İnsan birçok durumda hayır deme zorunluluğundadır, örneğin karnı tokken bir yiyecek ikramına, vakti yokken bir sohbete, yorgunken fiziksel bir yardıma veya mali olarak bütçesini sarsacak bir borç vermeye... Uzaktan bakıp düşündüğümüz zaman bunlar epey bariz örneklerdir ancak yaşarken kendi zihnimiz bazen karşı tarafın neler düşünebileceğine gereğinden fazla odaklanır, ben ona şuan katılmazsam benimle bir daha bu kadar samimi olmayabilir gibi düşüncelere girer. Buna eşlik eden bir kaygı ortaya çıkar ve kişi pasif bir onaylama haline girip kendisini karşı tarafa teslim eder. Ancak burada daha yakından baktığımız zaman karşı tarafın talebini tam anlamıyla anlamamış olduğumuzu görürüz. Çünkü karşımızdaki kişi yalnızca ufak bir sorunu çözmek için yardım arayışında olabilir ve bunu çözebilecek çeşitli insanları zihninden geçirip onlardan sırayla yardım isteyecek ve müsait olan ve ona yardımcı olmaya istekli bir kişiyi bulana kadar devam edecektir. Burada yardım talebi de gayet insanidir, hayır demek de öyle. Burada dönüp dolaşan olay kendisine soru sorulmuş olan kişinin zihnindedir.
Hayır demekte zorlanan kişinin zihnini incelediğimizde birkaç şey gözümüze çarpar. Bunlar:
Bu gibi durumların örnekleri çoğaltılabilir ancak şuan bu konuyu daha teorik bir şekilde ele almak istiyorum.
Sigmund Freud' un psikanalitik gelişim teorisinde ikinci gelişim evresi olan anal dönem çocuğun ben ve hayır kelimesini öğrendiği dönemdir. Bu dönemde çocuğun ilk kez kendi kontolü altında olan unsurun ortaya çıktığı dönemdir. Dışkılama kontolü gelişir ve tutma bırakma becerisi kişilik için bir dönüm noktasıdır. Bu şekilde başlayan yeni beceri ben ve hayır demektir. Çocuk karşısındakinin kontrolüne karşılık kendi kontrol duygusunu geliştirir. Bu yanlızca bir tuvalet eğitimi meselesi değildir.
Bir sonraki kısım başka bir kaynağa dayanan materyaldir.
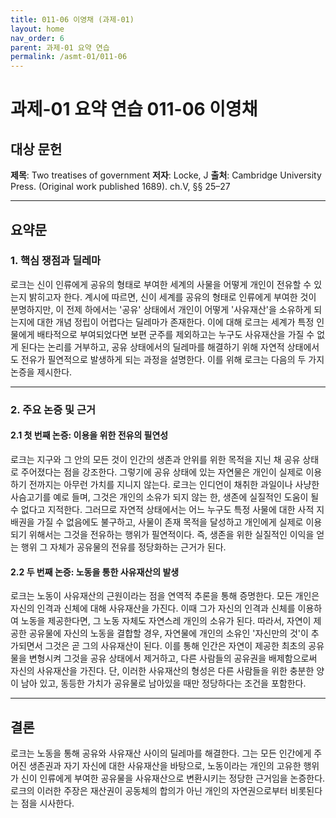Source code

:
 ```yaml
---
title: 011-06 이영채 (과제-01)
layout: home
nav_order: 6
parent: 과제-01 요약 연습
permalink: /asmt-01/011-06
---
```


# 과제-01 요약 연습 011-06 이영채 

## 대상 문헌  
**제목**: Two treatises of government
**저자**: Locke, J
**출처**: Cambridge University Press. (Original work published 1689). ch.V, §§ 25–27  

---

## 요약문  

### 1. 핵심 쟁점과 딜레마  
로크는 신이 인류에게 공유의 형태로 부여한 세계의 사물을 어떻게 개인이 전유할 수 있는지 밝히고자 한다. 계시에 따르면, 신이 세계를 공유의 형태로 인류에게 부여한 것이 분명하지만, 이 전제 하에서는 '공유' 상태에서 개인이 어떻게 '사유재산'을 소유하게 되는지에 대한 개념 정립이 어렵다는 딜레마가 존재한다. 이에 대해 로크는 세계가 특정 인물에게 배타적으로 부여되었다면 보편 군주를 제외하고는 누구도 사유재산을 가질 수 없게 된다는 논리를 거부하고, 공유 상태에서의 딜레마를 해결하기 위해 자연적 상태에서도 전유가 필연적으로 발생하게 되는 과정을 설명한다. 이를 위해 로크는 다음의 두 가지 논증을 제시한다.

---

### 2. 주요 논증 및 근거  

#### 2.1 첫 번째 논증: 이용을 위한 전유의 필연성
로크는 지구와 그 안의 모든 것이 인간의 생존과 안위를 위한 목적을 지닌 채 공유 상태로 주어졌다는 점을 강조한다. 그렇기에 공유 상태에 있는 자연물은 개인이 실제로 이용하기 전까지는 아무런 가치를 지니지 않는다. 로크는 인디언이 채취한 과일이나 사냥한 사슴고기를 예로 들며, 그것은 개인의 소유가 되지 않는 한, 생존에 실질적인 도움이 될 수 없다고 지적한다. 그러므로 자연적 상태에서는 어느 누구도 특정 사물에 대한 사적 지배권을 가질 수 없음에도 불구하고, 사물이 존재 목적을 달성하고 개인에게 실제로 이용되기 위해서는 그것을 전유하는 행위가 필연적이다. 즉, 생존을 위한 실질적인 이익을 얻는 행위 그 자체가 공유물의 전유를 정당화하는 근거가 된다.                                                                                                                                                                                                          

#### 2.2 두 번째 논증: 노동을 통한 사유재산의 발생
로크는 노동이 사유재산의 근원이라는 점을 연역적 추론을 통해 증명한다. 모든 개인은 자신의 인격과 신체에 대해 사유재산을 가진다. 이때 그가 자신의 인격과 신체를 이용하여 노동을 제공한다면, 그 노동 자체도 자연스레 개인의 소유가 된다. 따라서, 자연이 제공한 공유물에 자신의 노동을 결합할 경우, 자연물에 개인의 소유인 '자신만의 것'이 추가되면서 그것은 곧 그의 사유재산이 된다. 이를 통해 인간은 자연이 제공한 최초의 공유물을 변형시켜 그것을 공유 상태에서 제거하고, 다른 사람들의 공유권을 배제함으로써 자신의 사유재산을 가진다. 단, 이러한 사유재산의 형성은 다른 사람들을 위한 충분한 양이 남아 있고, 동등한 가치가 공유물로 남아있을 때만 정당하다는 조건을 포함한다.

---

## 결론  
로크는 노동을 통해 공유와 사유재산 사이의 딜레마를 해결한다. 그는 모든 인간에게 주어진 생존권과 자기 자신에 대한 사유재산을 바탕으로, 노동이라는 개인의 고유한 행위가 신이 인류에게 부여한 공유물을 사유재산으로 변환시키는 정당한 근거임을 논증한다. 로크의 이러한 주장은 재산권이 공동체의 합의가 아닌 개인의 자연권으로부터 비롯된다는 점을 시사한다.                                                                                                                                                                                                                                                                                                                                                                                                                                                        

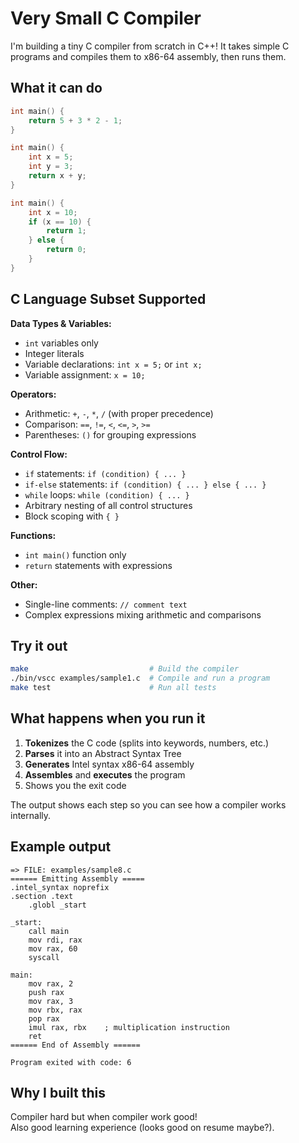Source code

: # Very Small C Compiler

I'm building a tiny C compiler from scratch in C++! It takes simple C programs and compiles them to x86-64 assembly, then runs them.

## What it can do

```c
int main() {
    return 5 + 3 * 2 - 1;
}

int main() {
    int x = 5;
    int y = 3;
    return x + y;
}

int main() {
    int x = 10;
    if (x == 10) {
        return 1;
    } else {
        return 0;
    }
}
```

## C Language Subset Supported

**Data Types & Variables:**
- `int` variables only
- Integer literals
- Variable declarations: `int x = 5;` or `int x;`
- Variable assignment: `x = 10;`

**Operators:**
- Arithmetic: `+`, `-`, `*`, `/` (with proper precedence)
- Comparison: `==`, `!=`, `<`, `<=`, `>`, `>=`
- Parentheses: `()` for grouping expressions

**Control Flow:**
- `if` statements: `if (condition) { ... }`
- `if-else` statements: `if (condition) { ... } else { ... }`
- `while` loops: `while (condition) { ... }`
- Arbitrary nesting of all control structures
- Block scoping with `{ }`

**Functions:**
- `int main()` function only
- `return` statements with expressions

**Other:**
- Single-line comments: `// comment text`
- Complex expressions mixing arithmetic and comparisons

## Try it out

```bash
make                           # Build the compiler
./bin/vscc examples/sample1.c  # Compile and run a program
make test                      # Run all tests
```

## What happens when you run it

1. **Tokenizes** the C code (splits into keywords, numbers, etc.)
2. **Parses** it into an Abstract Syntax Tree
3. **Generates** Intel syntax x86-64 assembly
4. **Assembles** and **executes** the program
5. Shows you the exit code

The output shows each step so you can see how a compiler works internally.

## Example output

```
=> FILE: examples/sample8.c
====== Emitting Assembly =====
.intel_syntax noprefix
.section .text
    .globl _start

_start:
    call main
    mov rdi, rax
    mov rax, 60
    syscall

main:
    mov rax, 2
    push rax
    mov rax, 3
    mov rbx, rax
    pop rax
    imul rax, rbx    ; multiplication instruction
    ret
====== End of Assembly ======

Program exited with code: 6
```

## Why I built this

Compiler hard but when compiler work good!           
Also good learning experience (looks good on resume maybe?).

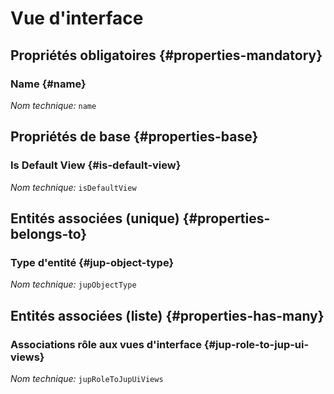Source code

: # Vue d'interface
<!--- THIS FILE IS GENERATED PLEASE DO NOT EDIT IT DIRECTLY --->



<OH code="jupUiView"/>




## Propriétés obligatoires {#properties-mandatory}
    
### Name {#name}



*Nom technique:* ```name```
<PH code="jupUiView:name"/>

    


## Propriétés de base {#properties-base}
    
### Is Default View {#is-default-view}



*Nom technique:* ```isDefaultView```
<PH code="jupUiView:isDefaultView"/>

    

## Entités associées (unique) {#properties-belongs-to}

### Type d'entité {#jup-object-type}



*Nom technique:* ```jupObjectType```
<PH code="jupUiView:jupObjectType"/>


## Entités associées (liste) {#properties-has-many}

### Associations rôle aux vues d'interface {#jup-role-to-jup-ui-views}



*Nom technique:* ```jupRoleToJupUiViews```
<PH code="jupUiView:jupRoleToJupUiViews"/>




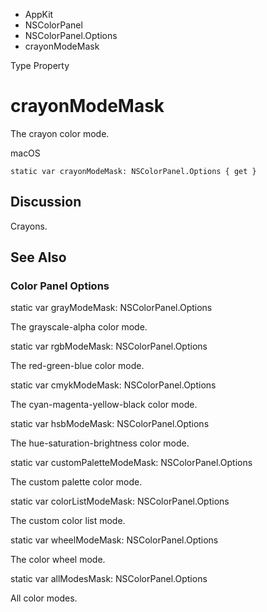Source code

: 

- AppKit
- NSColorPanel
- NSColorPanel.Options
-  crayonModeMask 

Type Property

# crayonModeMask

The crayon color mode.

macOS

``` source
static var crayonModeMask: NSColorPanel.Options { get }
```

## Discussion

Crayons.

## See Also

### Color Panel Options

static var grayModeMask: NSColorPanel.Options

The grayscale-alpha color mode.

static var rgbModeMask: NSColorPanel.Options

The red-green-blue color mode.

static var cmykModeMask: NSColorPanel.Options

The cyan-magenta-yellow-black color mode.

static var hsbModeMask: NSColorPanel.Options

The hue-saturation-brightness color mode.

static var customPaletteModeMask: NSColorPanel.Options

The custom palette color mode.

static var colorListModeMask: NSColorPanel.Options

The custom color list mode.

static var wheelModeMask: NSColorPanel.Options

The color wheel mode.

static var allModesMask: NSColorPanel.Options

All color modes.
Kendi istekleri ile dünyanın kuralları, ötekinin beklentisi arasında bir köprü kurma becerisini geliştirme yolculuğudur. Temel kargaşa ötekinin dediğine tamamen teslim olmak ile yalnızca kendi istediklerini yapmak arasında bir yer bulabilmektir. (1)
Çocuğun kendi işlerini yapmaya karşı olan arzusu, yapacaklarına dair karar verme becerisi oluşmaya başlar. Burada ebeveynlerinden iki uç tepki arasında bir tepkiyle karşılaşır; mutlak kontrolcülük ve tamamen serbest bırakmak. Bu iki uçtan mutlak kontrolcülüğe yakın olan ebeveynler çocuklarının her yapıp ettiğini kontrol etme, yönlendirme eğiliminde olur ve çocuk buna karşı bir mücadele içerisine girer. Ağlar, bağırır, vurur, istenilenin tam tersini yapar... Ancak bir zaman sonra bu güçle mücadele edemeyeceğini anladıktan sonra buna teslim olur ve kendi davranışlarını anormal bir düzeyde karşısındakine kendini beğendirmek için yapar hale gelir. Belki dışarıdan uslu bir çocuk olarak görünür ancak kend yaşantısını ötekileri memnun etmek için yaşayan bir insan haline gelir. İşte bu kişi ebeveyni ile kurduğu bu ilişikinin zihninde oturması sonucu yetişkinlik hayatında hayır demeye kendinde güç bulamaz, hem karşısındakine gücü yetmez hiçbir zaman hem de karşısındakinin gazabını uyandırmaktan korkar.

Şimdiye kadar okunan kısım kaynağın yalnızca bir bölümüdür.